The slowdown puts Asia on looser ground to face threats from financial turmoil - including the risk of an exit of Greece from the euro region, interest-rate increases by the US Federal Reserve and the volatility in China's stocks in recent weeks. Higher US borrowing costs could trigger an outflow of capital that exacerbates debt challenges.

"The combination of Asia's declining investment returns and high local debt levels is forcing deleveraging, which should lead to capital exports," Morgan Stanley's global currency research team, led by Hans Redeker in London, wrote in a July 9 note. That suggests outflows of funds to the US dollar, they wrote.

Across Asia the story is similar. Shipments from South Korea - equivalent to about half the nation's gross domestic product - have been falling all year, hurt by weak demand in its biggest market, China.

Philippine exports in May fell 17.4 per cent from a year before, deeper than the 10 per cent drop that economists anticipated in a report on Friday. The International Monetary Fund now sees 6.2 per cent growth this year and 6.5 per cent in 2016, against 6.7 per cent and 6.3 per cent previously.
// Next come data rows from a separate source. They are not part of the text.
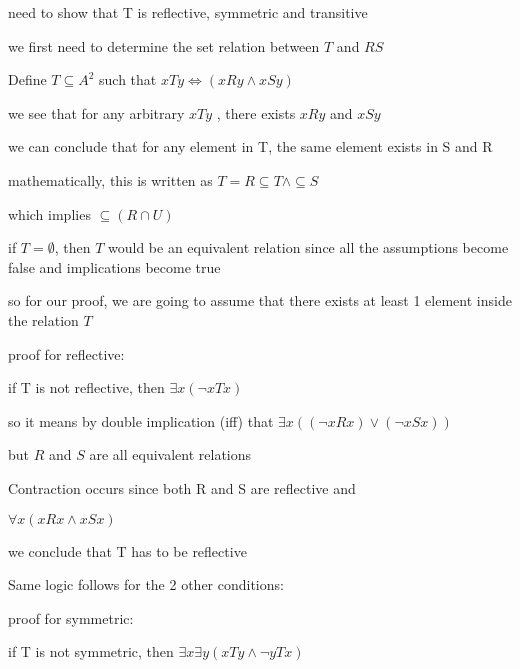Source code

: \documentclass[12pts,A4]{article}
\begin{document}
\begin{flushleft}

    need to show that T is reflective, symmetric and transitive
    

    \bigskip
    \bigskip

    we first need to determine the set relation between $T$ and $R S$
    
    Define $T \subseteq A^{2}$ such that $xTy \iff (xRy \wedge xSy)$

    we see that for any arbitrary $xTy$ , there exists $xRy$ and $xSy$

    we can conclude that for any element in T, the same element exists in S and R

    mathematically, this is written as $T = R \subseteq T \wedge \subseteq S$
    
    which implies $\subseteq ( R \cap U)$ 
    \bigskip
    

    

    if $ T = \emptyset $, then $T$ would be an equivalent relation since all the assumptions become false and implications become true
    
    so for our proof, we are going to assume that there exists at least 1 element inside the relation $T$

    
    \bigskip

    proof for reflective:
    
    \bigskip

    if T is not reflective, then $ \exists x   (\neg x T x) $

    so it means by double implication (iff) that $ \exists x( (\neg xRx)
    \vee (\neg xSx)) $

    

    but $R$ and $S$ are all equivalent relations 

    Contraction occurs since both R and S are reflective and 

    $\forall x( xRx \wedge xSx)$

    we conclude that T has to be reflective

    \bigskip


    Same logic follows for the 2 other conditions:

    \bigskip

    proof for symmetric:
    
    \bigskip

    if T is not symmetric, then $ \exists x \exists y  ( xTy \wedge \neg y T x) $


\end{flushleft}
\end{document}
Analysts at JPMorgan Chase & Co estimate that growth in Asia's emerging economies, excluding China and India, is on track to record its weakest quarter since the end of 2011. GDP could have expanded by a seasonally adjusted annualized 1.3 per cent in the second quarter from the previous three months, the US bank said in a note.

Things may get worse - in Singapore, a bellwether given its reliance on commerce and capital flows, chief financial officers are the most pessimistic in the region when it comes to profits this year, according to a survey by Bank of America Merrill Lynch.

"The big picture for these countries is that trend growth is now a lot slower than it was," said Gareth Leather at Capital Economics Ltd. in London, who has covered Asian economies for almost a decade.

Among the economies most vulnerable to Fed rate increases and subsequent capital flight are Indonesia and Malaysia, where foreign currency borrowing rose even as their local currencies weakened. The rupiah has fallen about 7 per cent this year against the dollar, and Malaysia's ringgit is down almost 8 per cent. In an attempt to deepen its safeguards, Indonesia sought a dollar swap line with the Fed, though was denied, according to an official familiar with the matter.

"In the event that Fed tightening causes global risk aversion to increase, Indonesia with its large current account and Malaysia with its high level of household debt are likely to be the most vulnerable," said Leather.

Bright spots remain, including signs of a pick-up in Vietnam and India. And other areas have perhaps deeper challenges - Brazil is facing a recession and Russia is already mired in one. More than 40 per cent of global growth comes from Asia, according to Deutsche Bank AG.

Yet with monetary policy struggling for traction and debt levels high, Asia's best years for expansion may be behind.

"We don't expect to see a big rebound," said Leather.